According to the complaint, “In April of 2010, shortly after Ms. Williams was promoted to Vice President, she learned that Viacom was hatching a plan to attribute TMNT’s revenue to the Netherlands for tax purposes.”
Williams acknowledges that TMNT is an entity set up in the Netherlands, but says that all business decisions including licensing and contracts are negotiated in New York.
“The sole purpose of transferring the licensing rights to the Netherlands company was to avoid the U.S. tax burden,” she states in the lawsuit. “Her belief in the illegality of this scheme was further solidified after Ms. Williams learned that in order to make the business transactions look legitimately like they were being conducted from the Netherlands, Viacom schemed to have a Netherlands-based employee, Linda Kirby, make unimportant changes to draft contracts and sign off on contracts.”
Williams reports that superiors would joke about “not looking good in orange,” and that she and other Viacom employees spoke out against the plan. She points to another senior vice president, Shen-Hsin Hung, as allegedly being fired for also opposing the plan.
The lawsuit says that in 2010, when the value of Teenage Mutant Ninja Turtles was low, Viacom shelved its Netherlands plan by assigning rights back to the U.S. and paying “taxes on what [was] relatively [the] small amount of revenue that TMNT generated prior to the launch of the TMNT film in 2014.”
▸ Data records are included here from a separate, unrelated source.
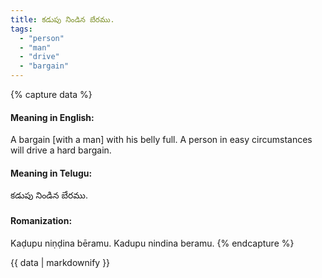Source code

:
 ```yaml
---
title: కడుపు నిండిన బేరము.
tags:
  - "person"
  - "man"
  - "drive"
  - "bargain"
---
```


{% capture data %}
#### Meaning in English:
A bargain [with a man] with his belly full.
A person in easy circumstances will drive a hard bargain.

#### Meaning in Telugu:
కడుపు నిండిన బేరము.

#### Romanization:
Kaḍupu niṇḍina bēramu.
Kadupu nindina beramu.
{% endcapture %}

{{ data | markdownify }}

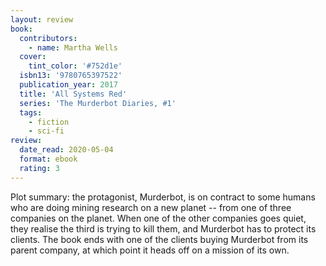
 ```yaml
---
layout: review
book:
  contributors:
    - name: Martha Wells
  cover:
    tint_color: '#752d1e'
  isbn13: '9780765397522'
  publication_year: 2017
  title: 'All Systems Red'
  series: 'The Murderbot Diaries, #1'
  tags:
    - fiction
    - sci-fi
review:
  date_read: 2020-05-04
  format: ebook
  rating: 3
---
```


Plot summary: the protagonist, Murderbot, is on contract to some humans who are doing mining research on a new planet -- from one of three companies on the planet.
When one of the other companies goes quiet, they realise the third is trying to kill them, and Murderbot has to protect its clients.
The book ends with one of the clients buying Murderbot from its parent company, at which point it heads off on a mission of its own.
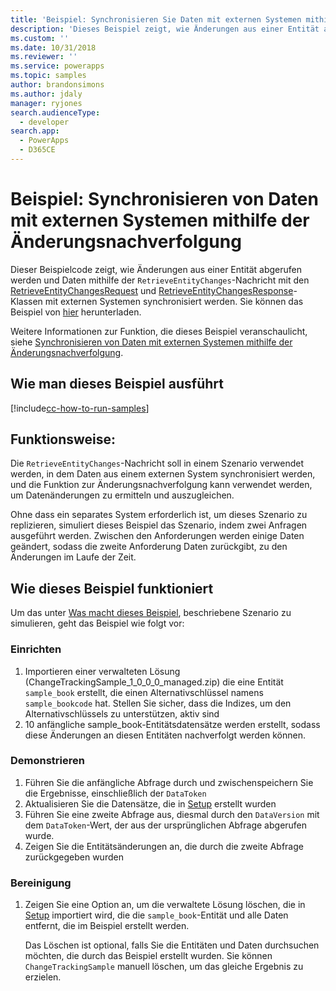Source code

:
 ```yaml
---
title: 'Beispiel: Synchronisieren Sie Daten mit externen Systemen mithilfe des Änderungsnachverfolgungssystems (Common Data Service) | Microsoft Docs'
description: 'Dieses Beispiel zeigt, wie Änderungen aus einer Entität abgerufen werden und Daten mit externen Systemen synchronisiert werden.'
ms.custom: ''
ms.date: 10/31/2018
ms.reviewer: ''
ms.service: powerapps
ms.topic: samples
author: brandonsimons
ms.author: jdaly
manager: ryjones
search.audienceType:
  - developer
search.app:
  - PowerApps
  - D365CE
---
```

# <a name="sample-synchronize-data-with-external-systems-using-change-tracking"></a>Beispiel: Synchronisieren von Daten mit externen Systemen mithilfe der Änderungsnachverfolgung

<!-- https://docs.microsoft.com/dynamics365/customer-engagement/developer/sample-synchronize-data-external-systems-using-change-tracking -->

Dieser Beispielcode zeigt, wie Änderungen aus einer Entität abgerufen werden und Daten mithilfe der `RetrieveEntityChanges`-Nachricht mit den [RetrieveEntityChangesRequest](https://docs.microsoft.com/dotnet/api/microsoft.xrm.sdk.messages.retrieveentitychangesrequest) und [RetrieveEntityChangesResponse](https://docs.microsoft.com/dotnet/api/microsoft.xrm.sdk.messages.retrieveentitychangesresponse)- Klassen mit externen Systemen synchronisiert werden. Sie können das Beispiel von [hier](https://github.com/Microsoft/PowerApps-Samples/tree/master/cds/orgsvc/C%23/Changetracking) herunterladen.

Weitere Informationen zur Funktion, die dieses Beispiel veranschaulicht, siehe [Synchronisieren von Daten mit externen Systemen mithilfe der Änderungsnachverfolgung](https://docs.microsoft.com/powerapps/developer/common-data-service/use-change-tracking-synchronize-data-external-systems).
<!-- The link above won't work until the topic is published -->

## <a name="how-to-run-this-sample"></a>Wie man dieses Beispiel ausführt

[!include[cc-how-to-run-samples](../../includes/cc-how-to-run-samples.md)]

## <a name="what-this-sample-does"></a>Funktionsweise:

Die `RetrieveEntityChanges`-Nachricht soll in einem Szenario verwendet werden, in dem Daten aus einem externen System synchronisiert werden, und die Funktion zur Änderungsnachverfolgung kann verwendet werden, um Datenänderungen zu ermitteln und auszugleichen.

Ohne dass ein separates System erforderlich ist, um dieses Szenario zu replizieren, simuliert dieses Beispiel das Szenario, indem zwei Anfragen ausgeführt werden. Zwischen den Anforderungen werden einige Daten geändert, sodass die zweite Anforderung Daten zurückgibt, zu den Änderungen im Laufe der Zeit.

## <a name="how-this-sample-works"></a>Wie dieses Beispiel funktioniert

Um das unter [Was macht dieses Beispiel](#what-this-sample-does), beschriebene Szenario zu simulieren, geht das Beispiel wie folgt vor:

### <a name="setup"></a>Einrichten

1. Importieren einer verwalteten Lösung (ChangeTrackingSample_1_0_0_0_managed.zip) die eine Entität `sample_book` erstellt, die einen Alternativschlüssel namens `sample_bookcode` hat. Stellen Sie sicher, dass die Indizes, um den Alternativschlüssels zu unterstützen, aktiv sind
1. 10 anfängliche sample_book-Entitätsdatensätze werden erstellt, sodass diese Änderungen an diesen Entitäten nachverfolgt werden können.

### <a name="demonstrate"></a>Demonstrieren

1. Führen Sie die anfängliche Abfrage durch und zwischenspeichern Sie die Ergebnisse, einschließlich der `DataToken`
1. Aktualisieren Sie die Datensätze, die in [Setup](#setup) erstellt wurden
1. Führen Sie eine zweite Abfrage aus, diesmal durch den `DataVersion` mit dem `DataToken`-Wert, der aus der ursprünglichen Abfrage abgerufen wurde.
1. Zeigen Sie die Entitätsänderungen an, die durch die zweite Abfrage zurückgegeben wurden

### <a name="clean-up"></a>Bereinigung

1. Zeigen Sie eine Option an, um die verwaltete Lösung löschen, die in [Setup](#setup) importiert wird, die die `sample_book`-Entität und alle Daten entfernt, die im Beispiel erstellt werden.

    Das Löschen ist optional, falls Sie die Entitäten und Daten durchsuchen möchten, die durch das Beispiel erstellt wurden. Sie können `ChangeTrackingSample` manuell löschen, um das gleiche Ergebnis zu erzielen.
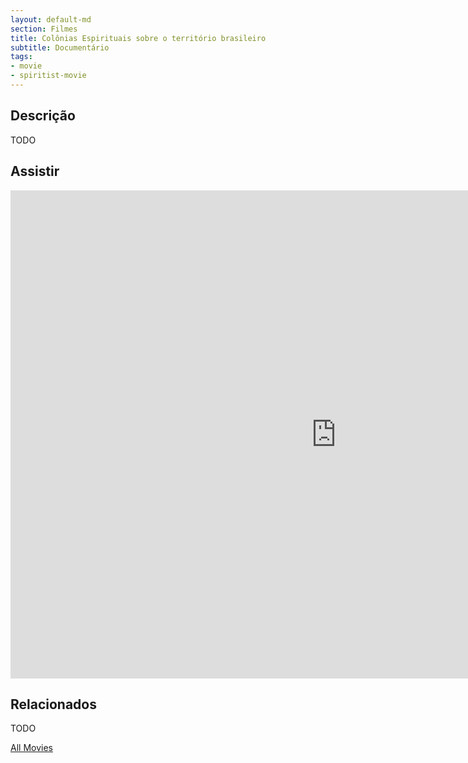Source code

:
 ```yaml
---
layout: default-md
section: Filmes
title: Colônias Espirituais sobre o território brasileiro
subtitle: Documentário
tags: 
- movie
- spiritist-movie
---
```


## Descrição
TODO

## Assistir
<iframe width="1041" height="781" src="https://www.youtube.com/embed/yZQrwVagXy4" frameborder="0" allow="accelerometer; autoplay; encrypted-media; gyroscope; picture-in-picture" allowfullscreen></iframe>

## Relacionados
TODO


<a href="/movies" class="button">All Movies</a>
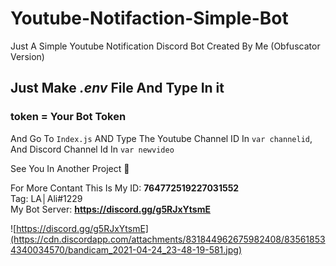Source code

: # Youtube-Notifaction-Simple-Bot
Just A Simple Youtube Notification Discord Bot Created By Me (Obfuscator Version)

## Just Make *.env* File And Type In it 
### token = **Your Bot Token**
  And Go To ```Index.js```
AND Type The Youtube Channel ID In ```var channelid```,
  And Discord Channel Id In ```var newvideo```
  
  See You In Another Project  👋
  
  For More Contant This Is My ID: **764772519227031552**  
  Tag: LA│Ali#1229  
  My Bot Server: **https://discord.gg/g5RJxYtsmE**
  
  
  ![https://discord.gg/g5RJxYtsmE](https://cdn.discordapp.com/attachments/831844962675982408/835618534340034570/bandicam_2021-04-24_23-48-19-581.jpg)
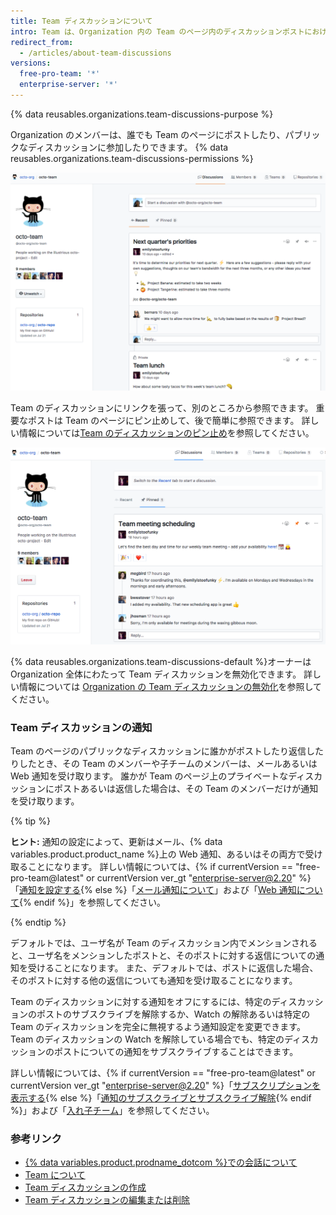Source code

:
 ```yaml
---
title: Team ディスカッションについて
intro: Team は、Organization 内の Team のページ内のディスカッションポストにおける好きな話題について、計画をしたり、更新をしたり、議論をしたりできます。
redirect_from:
  - /articles/about-team-discussions
versions:
  free-pro-team: '*'
  enterprise-server: '*'
---
```


{% data reusables.organizations.team-discussions-purpose %}

Organization のメンバーは、誰でも Team のページにポストしたり、パブリックなディスカッションに参加したりできます。 {% data reusables.organizations.team-discussions-permissions %}

![パブリックおよびプライベートのディスカッションを持つ Team ページのディスカッションタブ](/assets/images/help/organizations/team-page-discussions-tab.png)

Team のディスカッションにリンクを張って、別のところから参照できます。 重要なポストは Team のページにピン止めして、後で簡単に参照できます。 詳しい情報については[Team のディスカッションのピン止め](/articles/pinning-a-team-discussion)を参照してください。

![ピン止めされたディスカッションを持つ、Team ページの [Pinned] ディスカッションタブ](/assets/images/help/organizations/team-discussions-pinned.png)

{% data reusables.organizations.team-discussions-default %}オーナーは Organization 全体にわたって Team ディスカッションを無効化できます。 詳しい情報については [Organization の Team ディスカッションの無効化](/articles/disabling-team-discussions-for-your-organization)を参照してください。

### Team ディスカッションの通知

Team のページのパブリックなディスカッションに誰かがポストしたり返信したりしたとき、その Team のメンバーや子チームのメンバーは、メールあるいは Web 通知を受け取ります。 誰かが Team のページ上のプライベートなディスカッションにポストあるいは返信した場合は、その Team のメンバーだけが通知を受け取ります。

{% tip %}

**ヒント:** 通知の設定によって、更新はメール、{% data variables.product.product_name %}上の Web 通知、あるいはその両方で受け取ることになります。 詳しい情報については、{% if currentVersion == "free-pro-team@latest" or currentVersion ver_gt "enterprise-server@2.20" %}「[通知を設定する](/github/managing-subscriptions-and-notifications-on-github/configuring-notifications){% else %}「[メール通知について](/github/receiving-notifications-about-activity-on-github/about-email-notifications)」および「[Web 通知について](/github/receiving-notifications-about-activity-on-github/about-web-notifications){% endif %}」を参照してください。

{% endtip %}

デフォルトでは、ユーザ名が Team のディスカッション内でメンションされると、ユーザ名をメンションしたポストと、そのポストに対する返信についての通知を受けることになります。 また、デフォルトでは、ポストに返信した場合、そのポストに対する他の返信についても通知を受け取ることになります。

Team のディスカッションに対する通知をオフにするには、特定のディスカッションのポストのサブスクライブを解除するか、Watch の解除あるいは特定の Team のディスカッションを完全に無視するよう通知設定を変更できます。 Team のディスカッションの Watch を解除している場合でも、特定のディスカッションのポストについての通知をサブスクライブすることはできます。

詳しい情報については、{% if currentVersion == "free-pro-team@latest" or currentVersion ver_gt "enterprise-server@2.20" %}「[サブスクリプションを表示する](/github/managing-subscriptions-and-notifications-on-github/viewing-your-subscriptions){% else %}「[通知のサブスクライブとサブスクライブ解除](/github/receiving-notifications-about-activity-on-github/subscribing-to-and-unsubscribing-from-notifications){% endif %}」および「[入れ子チーム](/articles/about-teams/#nested-teams)」を参照してください。

### 参考リンク

- [{% data variables.product.prodname_dotcom %}での会話について](/articles/about-conversations-on-github)
- [Team について](/articles/about-teams)
- [Team ディスカッションの作成](/articles/creating-a-team-discussion)
- [Team ディスカッションの編集または削除](/articles/editing-or-deleting-a-team-discussion)
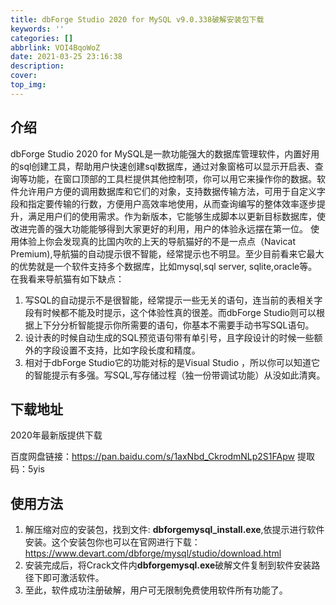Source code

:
 ```yaml
---
title: dbForge Studio 2020 for MySQL v9.0.338破解安装包下载
keywords: ''
categories: []
abbrlink: VOI4BqoWoZ
date: 2021-03-25 23:16:38
description:
cover:
top_img:
---
```







## 介绍

dbForge Studio 2020 for MySQL是一款功能强大的数据库管理软件，内置好用的sql创建工具，帮助用户快速创建sql数据库，通过对象窗格可以显示开启表、查询等功能，在窗口顶部的工具栏提供其他控制项，你可以用它来操作你的数据。软件允许用户方便的调用数据库和它们的对象，支持数据传输方法，可用于自定义字段和指定要传输的行数，方便用户高效率地使用，从而查询编写的整体效率逐步提升，满足用户们的使用需求。作为新版本，它能够生成脚本以更新目标数据库，使改进完善的强大功能能够得到大家更好的利用，用户的体验永远摆在第一位。
使用体验上你会发现真的比国内吹的上天的导航猫好的不是一点点（Navicat Premium),导航猫的自动提示很不智能，经常提示也不明显。至少目前看来它最大的优势就是一个软件支持多个数据库，比如mysql,sql server, sqlite,oracle等。
在我看来导航猫有如下缺点：

1. 写SQL的自动提示不是很智能，经常提示一些无关的语句，连当前的表相关字段有时候都不能及时提示，这个体验性真的很差。而dbForge Studio则可以根据上下分分析智能提示你所需要的语句，你基本不需要手动书写SQL语句。
2. 设计表的时候自动生成的SQL预览语句带有单引号，且字段设计的时候一些额外的字段设置不支持，比如字段长度和精度。
3. 相对于dbForge Studio它的功能对标的是Visual Studio ，所以你可以知道它的智能提示有多强。写SQL,写存储过程（独一份带调试功能）从没如此清爽。

## 下载地址

2020年最新版提供下载

百度网盘链接：<https://pan.baidu.com/s/1axNbd_CkrodmNLp2S1FApw>
提取码：5yis

## 使用方法

1. 解压缩对应的安装包，找到文件: **dbforgemysql_install.exe**,依提示进行软件安装。这个安装包你也可以在官网进行下载： <https://www.devart.com/dbforge/mysql/studio/download.html>
2. 安装完成后，将Crack文件内**dbforgemysql.exe**破解文件复制到软件安装路径下即可激活软件。
3. 至此，软件成功注册破解，用户可无限制免费使用软件所有功能了。
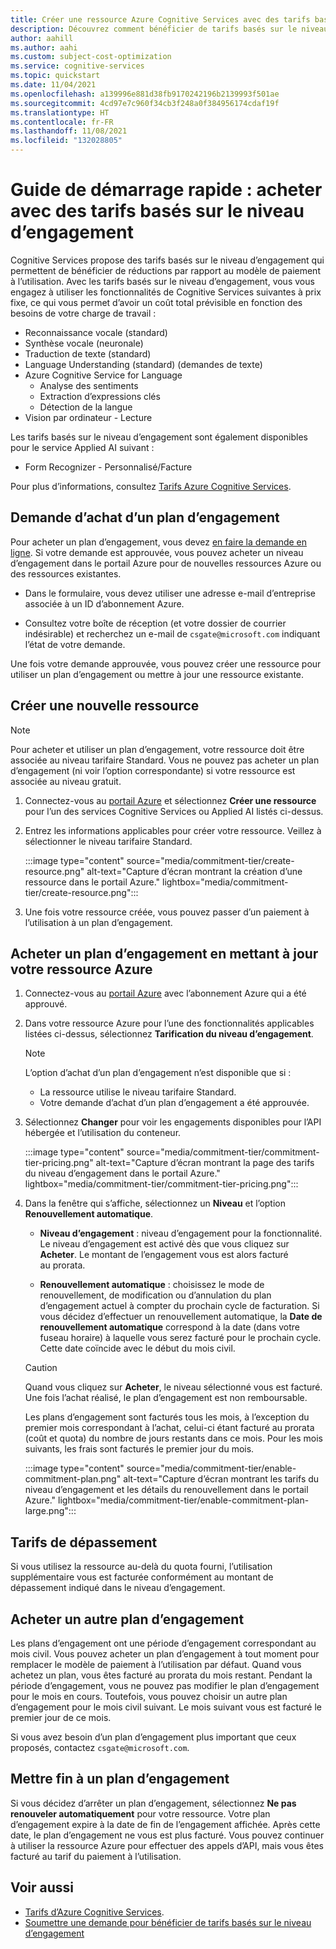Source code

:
 ```yaml
---
title: Créer une ressource Azure Cognitive Services avec des tarifs basés sur le niveau d’engagement
description: Découvrez comment bénéficier de tarifs basés sur le niveau d’engagement, qui diffèrent des tarifs du paiement à l’utilisation.
author: aahill
ms.author: aahi
ms.custom: subject-cost-optimization
ms.service: cognitive-services
ms.topic: quickstart
ms.date: 11/04/2021
ms.openlocfilehash: a139996e881d38fb9170242196b2139993f501ae
ms.sourcegitcommit: 4cd97e7c960f34cb3f248a0f384956174cdaf19f
ms.translationtype: HT
ms.contentlocale: fr-FR
ms.lasthandoff: 11/08/2021
ms.locfileid: "132028805"
---
```

# <a name="quickstart-purchase-commitment-tier-pricing"></a>Guide de démarrage rapide : acheter avec des tarifs basés sur le niveau d’engagement

Cognitive Services propose des tarifs basés sur le niveau d’engagement qui permettent de bénéficier de réductions par rapport au modèle de paiement à l’utilisation. Avec les tarifs basés sur le niveau d’engagement, vous vous engagez à utiliser les fonctionnalités de Cognitive Services suivantes à prix fixe, ce qui vous permet d’avoir un coût total prévisible en fonction des besoins de votre charge de travail :

* Reconnaissance vocale (standard)
* Synthèse vocale (neuronale)
* Traduction de texte (standard)
* Language Understanding (standard) (demandes de texte)
* Azure Cognitive Service for Language
    * Analyse des sentiments
    * Extraction d’expressions clés
    * Détection de la langue
* Vision par ordinateur - Lecture

Les tarifs basés sur le niveau d’engagement sont également disponibles pour le service Applied AI suivant :
* Form Recognizer - Personnalisé/Facture

Pour plus d’informations, consultez [Tarifs Azure Cognitive Services](https://azure.microsoft.com/pricing/details/cognitive-services/).

## <a name="request-approval-to-purchase-a-commitment-plan"></a>Demande d’achat d’un plan d’engagement

Pour acheter un plan d’engagement, vous devez [en faire la demande en ligne](https://aka.ms/csgatecommitment). Si votre demande est approuvée, vous pouvez acheter un niveau d’engagement dans le portail Azure pour de nouvelles ressources Azure ou des ressources existantes. 

* Dans le formulaire, vous devez utiliser une adresse e-mail d’entreprise associée à un ID d’abonnement Azure.

* Consultez votre boîte de réception (et votre dossier de courrier indésirable) et recherchez un e-mail de `csgate@microsoft.com` indiquant l’état de votre demande.

Une fois votre demande approuvée, vous pouvez créer une ressource pour utiliser un plan d’engagement ou mettre à jour une ressource existante. 

## <a name="create-a-new-resource"></a>Créer une nouvelle ressource

> [!NOTE]
> Pour acheter et utiliser un plan d’engagement, votre ressource doit être associée au niveau tarifaire Standard. Vous ne pouvez pas acheter un plan d’engagement (ni voir l’option correspondante) si votre ressource est associée au niveau gratuit.

1. Connectez-vous au [portail Azure](https://portal.azure.com/) et sélectionnez **Créer une ressource** pour l’un des services Cognitive Services ou Applied AI listés ci-dessus. 

2. Entrez les informations applicables pour créer votre ressource. Veillez à sélectionner le niveau tarifaire Standard.

    :::image type="content" source="media/commitment-tier/create-resource.png" alt-text="Capture d’écran montrant la création d’une ressource dans le portail Azure." lightbox="media/commitment-tier/create-resource.png":::

3. Une fois votre ressource créée, vous pouvez passer d’un paiement à l’utilisation à un plan d’engagement.  

## <a name="purchase-a-commitment-plan-by-updating-your-azure-resource"></a>Acheter un plan d’engagement en mettant à jour votre ressource Azure

1. Connectez-vous au [portail Azure](https://portal.azure.com/) avec l’abonnement Azure qui a été approuvé. 
2. Dans votre ressource Azure pour l’une des fonctionnalités applicables listées ci-dessus, sélectionnez **Tarification du niveau d’engagement**.

    > [!NOTE]
    > L’option d’achat d’un plan d’engagement n’est disponible que si :
    > * La ressource utilise le niveau tarifaire Standard.
    > * Votre demande d’achat d’un plan d’engagement a été approuvée. 
 
1. Sélectionnez **Changer** pour voir les engagements disponibles pour l’API hébergée et l’utilisation du conteneur. 

    :::image type="content" source="media/commitment-tier/commitment-tier-pricing.png" alt-text="Capture d’écran montrant la page des tarifs du niveau d’engagement dans le portail Azure." lightbox="media/commitment-tier/commitment-tier-pricing.png":::

4. Dans la fenêtre qui s’affiche, sélectionnez un **Niveau** et l’option **Renouvellement automatique**.

    * **Niveau d’engagement** : niveau d’engagement pour la fonctionnalité. Le niveau d’engagement est activé dès que vous cliquez sur **Acheter**. Le montant de l’engagement vous est alors facturé au prorata.
    
    * **Renouvellement automatique** : choisissez le mode de renouvellement, de modification ou d’annulation du plan d’engagement actuel à compter du prochain cycle de facturation. Si vous décidez d’effectuer un renouvellement automatique, la **Date de renouvellement automatique** correspond à la date (dans votre fuseau horaire) à laquelle vous serez facturé pour le prochain cycle. Cette date coïncide avec le début du mois civil.
    

    > [!CAUTION]
    > Quand vous cliquez sur **Acheter**, le niveau sélectionné vous est facturé. Une fois l’achat réalisé, le plan d’engagement est non remboursable.
    > 
    > Les plans d’engagement sont facturés tous les mois, à l’exception du premier mois correspondant à l’achat, celui-ci étant facturé au prorata (coût et quota) du nombre de jours restants dans ce mois. Pour les mois suivants, les frais sont facturés le premier jour du mois.

    :::image type="content" source="media/commitment-tier/enable-commitment-plan.png" alt-text="Capture d’écran montrant les tarifs du niveau d’engagement et les détails du renouvellement dans le portail Azure." lightbox="media/commitment-tier/enable-commitment-plan-large.png":::


## <a name="overage-pricing"></a>Tarifs de dépassement

Si vous utilisez la ressource au-delà du quota fourni, l’utilisation supplémentaire vous est facturée conformément au montant de dépassement indiqué dans le niveau d’engagement.

## <a name="purchase-a-different-commitment-plan"></a>Acheter un autre plan d’engagement 

Les plans d’engagement ont une période d’engagement correspondant au mois civil. Vous pouvez acheter un plan d’engagement à tout moment pour remplacer le modèle de paiement à l’utilisation par défaut. Quand vous achetez un plan, vous êtes facturé au prorata du mois restant. Pendant la période d’engagement, vous ne pouvez pas modifier le plan d’engagement pour le mois en cours. Toutefois, vous pouvez choisir un autre plan d’engagement pour le mois civil suivant. Le mois suivant vous est facturé le premier jour de ce mois.

Si vous avez besoin d’un plan d’engagement plus important que ceux proposés, contactez `csgate@microsoft.com`.

## <a name="end-a-commitment-plan"></a>Mettre fin à un plan d’engagement

Si vous décidez d’arrêter un plan d’engagement, sélectionnez **Ne pas renouveler automatiquement** pour votre ressource. Votre plan d’engagement expire à la date de fin de l’engagement affichée. Après cette date, le plan d’engagement ne vous est plus facturé. Vous pouvez continuer à utiliser la ressource Azure pour effectuer des appels d’API, mais vous êtes facturé au tarif du paiement à l’utilisation.

## <a name="see-also"></a>Voir aussi

* [Tarifs d’Azure Cognitive Services](https://azure.microsoft.com/pricing/details/cognitive-services/).
* [Soumettre une demande pour bénéficier de tarifs basés sur le niveau d’engagement](https://aka.ms/csgatecommitment)
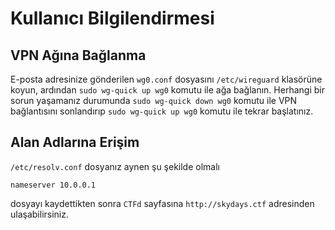 # Kullanıcı Bilgilendirmesi

## VPN Ağına Bağlanma

E-posta adresinize gönderilen `wg0.conf` dosyasını `/etc/wireguard` klasörüne koyun, ardından `sudo wg-quick up wg0` komutu ile ağa bağlanın. Herhangi bir sorun yaşamanız durumunda `sudo wg-quick down wg0` komutu ile VPN bağlantısını sonlandırıp `sudo wg-quick up wg0` komutu ile tekrar başlatınız.

## Alan Adlarına Erişim

`/etc/resolv.conf` dosyanız aynen şu şekilde olmalı 

```
nameserver 10.0.0.1
```

dosyayı kaydettikten sonra `CTFd` sayfasına `http://skydays.ctf` adresinden ulaşabilirsiniz.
But Williams continues that in 2013, she learned that Viacom was reintroducing the Netherlands plan for TMNT and also aimed to have it include Dora the Explorer and SpongeBob SquarePants. “She heard her superiors say that it would save Viacom millions of dollars,” says the lawsuit.
The objections allegedly continued, and Williams says she was fired in April 2014, 12 weeks after she left for maternity leave.